Two carts with masses of 4.24 kg and 2.22 kg move toward each other on a frictionless track with speeds of 4.55 m/s and 3.16 m/s respectively. The carts stick together after colliding head-on. Find the final speed.
4.24 * 4.55 - 2.22 * 3.16 = (4.24+2.22) v
Thank you(((:
To find the final speed of the carts after the collision, we can apply the principle of conservation of momentum.
The principle of conservation of momentum states that the total momentum of an isolated system remains constant before and after a collision. In this case, the carts collide and stick together, forming a single system.
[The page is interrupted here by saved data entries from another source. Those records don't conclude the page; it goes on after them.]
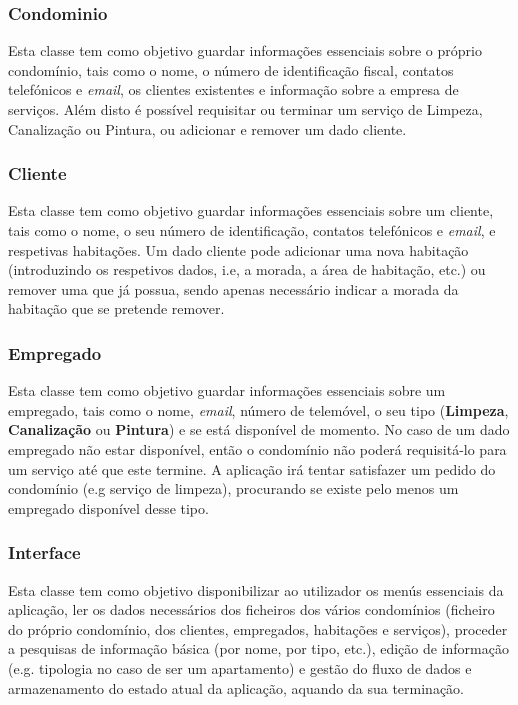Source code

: \documentclass[a4paper]{article}
\begin{document}
\subsubsection{Condominio}

Esta classe tem como objetivo guardar informações essenciais sobre o próprio condomínio, tais como o nome, o número de identificação fiscal, contatos telefónicos e \textit{email}, os clientes existentes e informação sobre a empresa de serviços. Além disto é possível requisitar ou terminar um serviço de Limpeza, Canalização ou Pintura, ou adicionar e remover um dado cliente.

\subsubsection{Cliente}

Esta classe tem como objetivo guardar informações essenciais sobre um cliente, tais como o nome, o seu número de identificação, contatos telefónicos e \textit{email}, e respetivas habitações. Um dado cliente pode adicionar uma nova habitação (introduzindo os respetivos dados, i.e, a morada, a área de habitação, etc.) ou remover uma que já possua, sendo apenas necessário indicar a morada da habitação que se pretende remover.

\subsubsection{Empregado}

Esta classe tem como objetivo guardar informações essenciais sobre um empregado, tais como o nome, \textit{email}, número de telemóvel, o seu tipo (\textbf{Limpeza}, \textbf{Canalização} ou \textbf{Pintura}) e se está disponível de momento. No caso de um dado empregado não estar disponível, então o condomínio não poderá requisitá-lo para um serviço até que este termine. A aplicação irá tentar satisfazer um pedido do condomínio (e.g serviço de limpeza), procurando se existe pelo menos um empregado disponível desse tipo.

\subsubsection{Interface}

Esta classe tem como objetivo disponibilizar ao utilizador os menús essenciais da aplicação, ler os dados necessários dos ficheiros dos vários condomínios (ficheiro do próprio condomínio, dos clientes, empregados, habitações e serviços), proceder a pesquisas de informação básica (por nome, por tipo, etc.), edição de informação (e.g. tipologia no caso de ser um apartamento) e gestão do fluxo de dados e armazenamento do estado atual da aplicação, aquando da sua terminação.
\end{document}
The momentum of an object is given by the product of its mass and velocity. Mathematically, the momentum (p) is equal to mass (m) multiplied by velocity (v):
p = m * v
Before the collision, the momentum of the first cart is:
p1 = m1 * v1 = 4.24 kg * 4.55 m/s
Before the collision, the momentum of the second cart is:
p2 = m2 * v2 = 2.22 kg * (-3.16 m/s) (negative sign as it is moving in the opposite direction)
Since momentum is conserved, the total momentum of the system after the collision will be equal to the sum of the momenta of the individual carts before the collision:
p_total = p1 + p2
Now, we can calculate the total momentum and find the final velocity (v_final) of the combined carts:
p_total = (m1 + m2) * v_final
Setting the two expressions for p_total equal to each other, we have:
(m1 + m2) * v_final = p1 + p2
Simplifying, we can solve for v_final:
v_final = (p1 + p2) / (m1 + m2)
Plugging in the given values, we get:
v_final = (4.24 kg * 4.55 m/s + 2.22 kg * (-3.16 m/s)) / (4.24 kg + 2.22 kg)
Calculating the numerator:
4.24 kg * 4.55 m/s + 2.22 kg * (-3.16 m/s) = (19.2920 kg*m/s + (-7.0032 kg*m/s))
Calculating the denominator:
4.24 kg + 2.22 kg = 6.46 kg
Adding the numerator and dividing by the denominator, we find:
v_final = (19.2920 kg*m/s + (-7.0032 kg*m/s)) / 6.46 kg
v_final = 12.2888 kg*m/s / 6.46 kg
v_final ≈ 1.90 m/s
Therefore, the final speed of the combined carts after the collision is approximately 1.90 m/s.